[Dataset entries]
────────────────────────────────────────

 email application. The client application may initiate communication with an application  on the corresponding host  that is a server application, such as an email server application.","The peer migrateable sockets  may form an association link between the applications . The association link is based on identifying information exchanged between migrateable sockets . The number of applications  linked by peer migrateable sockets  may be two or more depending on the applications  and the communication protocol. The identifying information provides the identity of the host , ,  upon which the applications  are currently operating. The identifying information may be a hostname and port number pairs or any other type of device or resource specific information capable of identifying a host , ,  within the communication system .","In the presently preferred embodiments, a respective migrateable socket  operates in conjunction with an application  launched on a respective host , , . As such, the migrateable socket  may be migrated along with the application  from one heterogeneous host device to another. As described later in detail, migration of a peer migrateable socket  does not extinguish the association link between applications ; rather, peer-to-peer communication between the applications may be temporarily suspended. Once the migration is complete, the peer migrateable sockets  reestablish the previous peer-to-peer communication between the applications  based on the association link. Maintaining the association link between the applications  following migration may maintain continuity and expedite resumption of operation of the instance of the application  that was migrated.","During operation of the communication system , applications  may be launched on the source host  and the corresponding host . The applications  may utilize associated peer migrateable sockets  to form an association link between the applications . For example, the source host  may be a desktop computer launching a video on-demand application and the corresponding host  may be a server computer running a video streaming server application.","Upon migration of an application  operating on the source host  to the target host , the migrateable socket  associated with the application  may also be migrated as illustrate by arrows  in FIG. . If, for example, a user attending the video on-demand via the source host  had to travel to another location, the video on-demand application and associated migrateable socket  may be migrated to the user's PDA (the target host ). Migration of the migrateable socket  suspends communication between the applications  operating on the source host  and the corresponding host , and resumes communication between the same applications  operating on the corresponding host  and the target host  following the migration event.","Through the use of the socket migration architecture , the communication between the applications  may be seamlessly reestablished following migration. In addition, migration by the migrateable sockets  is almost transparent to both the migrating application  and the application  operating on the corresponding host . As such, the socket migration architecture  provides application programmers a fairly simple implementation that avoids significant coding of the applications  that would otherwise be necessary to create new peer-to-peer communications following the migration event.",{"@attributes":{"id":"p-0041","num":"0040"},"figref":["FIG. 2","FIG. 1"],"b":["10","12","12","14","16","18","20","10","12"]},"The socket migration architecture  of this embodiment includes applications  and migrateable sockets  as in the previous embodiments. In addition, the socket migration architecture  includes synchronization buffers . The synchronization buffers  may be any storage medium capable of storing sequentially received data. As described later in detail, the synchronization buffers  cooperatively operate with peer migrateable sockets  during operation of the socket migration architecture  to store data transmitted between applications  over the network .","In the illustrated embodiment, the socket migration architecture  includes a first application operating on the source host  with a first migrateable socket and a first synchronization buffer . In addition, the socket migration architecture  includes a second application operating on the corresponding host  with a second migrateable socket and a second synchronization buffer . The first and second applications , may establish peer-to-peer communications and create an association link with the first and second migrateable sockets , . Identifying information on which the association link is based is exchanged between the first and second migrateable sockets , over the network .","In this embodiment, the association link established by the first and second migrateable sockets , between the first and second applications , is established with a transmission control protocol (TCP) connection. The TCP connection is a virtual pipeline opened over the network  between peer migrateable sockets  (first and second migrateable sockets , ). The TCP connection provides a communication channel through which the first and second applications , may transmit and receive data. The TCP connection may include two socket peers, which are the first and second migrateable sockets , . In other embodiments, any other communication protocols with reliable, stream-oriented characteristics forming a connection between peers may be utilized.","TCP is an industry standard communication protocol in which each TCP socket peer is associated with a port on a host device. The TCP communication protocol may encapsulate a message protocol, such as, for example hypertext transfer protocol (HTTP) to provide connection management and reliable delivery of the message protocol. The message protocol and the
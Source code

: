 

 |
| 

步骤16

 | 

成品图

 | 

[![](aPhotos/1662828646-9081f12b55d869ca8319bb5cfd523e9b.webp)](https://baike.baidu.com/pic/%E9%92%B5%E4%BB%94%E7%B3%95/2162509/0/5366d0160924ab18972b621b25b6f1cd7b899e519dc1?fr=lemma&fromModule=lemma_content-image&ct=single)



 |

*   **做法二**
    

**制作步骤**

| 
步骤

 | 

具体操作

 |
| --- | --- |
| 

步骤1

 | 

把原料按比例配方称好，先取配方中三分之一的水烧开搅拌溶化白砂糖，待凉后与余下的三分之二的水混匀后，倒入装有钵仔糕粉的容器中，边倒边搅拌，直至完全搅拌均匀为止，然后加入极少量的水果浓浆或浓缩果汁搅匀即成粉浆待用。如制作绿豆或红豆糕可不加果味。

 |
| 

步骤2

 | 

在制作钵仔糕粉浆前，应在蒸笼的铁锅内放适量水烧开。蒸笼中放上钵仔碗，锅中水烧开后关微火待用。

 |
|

────────────────────────────────────────

**Exercise directions:** The task calls for each record to be returned verbatim.

**Answer space:**
 email application. The client application may initiate communication with an application  on the corresponding host  that is a server application, such as an email server application.","The peer migrateable sockets  may form an association link between the applications . The association link is based on identifying information exchanged between migrateable sockets . The number of applications  linked by peer migrateable sockets  may be two or more depending on the applications  and the communication protocol. The identifying information provides the identity of the host , ,  upon which the applications  are currently operating. The identifying information may be a hostname and port number pairs or any other type of device or resource specific information capable of identifying a host , ,  within the communication system .","In the presently preferred embodiments, a respective migrateable socket  operates in conjunction with an application  launched on a respective host , , . As such, the migrateable socket  may be migrated along with the application  from one heterogeneous host device to another. As described later in detail, migration of a peer migrateable socket  does not extinguish the association link between applications ; rather, peer-to-peer communication between the applications may be temporarily suspended. Once the migration is complete, the peer migrateable sockets  reestablish the previous peer-to-peer communication between the applications  based on the association link. Maintaining the association link between the applications  following migration may maintain continuity and expedite resumption of operation of the instance of the application  that was migrated.","During operation of the communication system , applications  may be launched on the source host  and the corresponding host . The applications  may utilize associated peer migrateable sockets  to form an association link between the applications . For example, the source host  may be a desktop computer launching a video on-demand application and the corresponding host  may be a server computer running a video streaming server application.","Upon migration of an application  operating on the source host  to the target host , the migrateable socket  associated with the application  may also be migrated as illustrate by arrows  in FIG. . If, for example, a user attending the video on-demand via the source host  had to travel to another location, the video on-demand application and associated migrateable socket  may be migrated to the user's PDA (the target host ). Migration of the migrateable socket  suspends communication between the applications  operating on the source host  and the corresponding host , and resumes communication between the same applications  operating on the corresponding host  and the target host  following the migration event.","Through the use of the socket migration architecture , the communication between the applications  may be seamlessly reestablished following migration. In addition, migration by the migrateable sockets  is almost transparent to both the migrating application  and the application  operating on the corresponding host . As such, the socket migration architecture  provides application programmers a fairly simple implementation that avoids significant coding of the applications  that would otherwise be necessary to create new peer-to-peer communications following the migration event.",{"@attributes":{"id":"p-0041","num":"0040"},"figref":["FIG. 2","FIG. 1"],"b":["10","12","12","14","16","18","20","10","12"]},"The socket migration architecture  of this embodiment includes applications  and migrateable sockets  as in the previous embodiments. In addition, the socket migration architecture  includes synchronization buffers . The synchronization buffers  may be any storage medium capable of storing sequentially received data. As described later in detail, the synchronization buffers  cooperatively operate with peer migrateable sockets  during operation of the socket migration architecture  to store data transmitted between applications  over the network .","In the illustrated embodiment, the socket migration architecture  includes a first application operating on the source host  with a first migrateable socket and a first synchronization buffer . In addition, the socket migration architecture  includes a second application operating on the corresponding host  with a second migrateable socket and a second synchronization buffer . The first and second applications , may establish peer-to-peer communications and create an association link with the first and second migrateable sockets , . Identifying information on which the association link is based is exchanged between the first and second migrateable sockets , over the network .","In this embodiment, the association link established by the first and second migrateable sockets , between the first and second applications , is established with a transmission control protocol (TCP) connection. The TCP connection is a virtual pipeline opened over the network  between peer migrateable sockets  (first and second migrateable sockets , ). The TCP connection provides a communication channel through which the first and second applications , may transmit and receive data. The TCP connection may include two socket peers, which are the first and second migrateable sockets , . In other embodiments, any other communication protocols with reliable, stream-oriented characteristics forming a connection between peers may be utilized.","TCP is an industry standard communication protocol in which each TCP socket peer is associated with a port on a host device. The TCP communication protocol may encapsulate a message protocol, such as, for example hypertext transfer protocol (HTTP) to provide connection management and reliable delivery of the message protocol. The message protocol and the
Source code

: 

 |
| 

步骤16

 | 

成品图

 | 

[![](aPhotos/1662828646-9081f12b55d869ca8319bb5cfd523e9b.webp)](https://baike.baidu.com/pic/%E9%92%B5%E4%BB%94%E7%B3%95/2162509/0/5366d0160924ab18972b621b25b6f1cd7b899e519dc1?fr=lemma&fromModule=lemma_content-image&ct=single)



 |

*   **做法二**
    

**制作步骤**

| 
步骤

 | 

具体操作

 |
| --- | --- |
| 

步骤1

 | 

把原料按比例配方称好，先取配方中三分之一的水烧开搅拌溶化白砂糖，待凉后与余下的三分之二的水混匀后，倒入装有钵仔糕粉的容器中，边倒边搅拌，直至完全搅拌均匀为止，然后加入极少量的水果浓浆或浓缩果汁搅匀即成粉浆待用。如制作绿豆或红豆糕可不加果味。

 |
| 

步骤2

 | 

在制作钵仔糕粉浆前，应在蒸笼的铁锅内放适量水烧开。蒸笼中放上钵仔碗，锅中水烧开后关微火待用。

 |
|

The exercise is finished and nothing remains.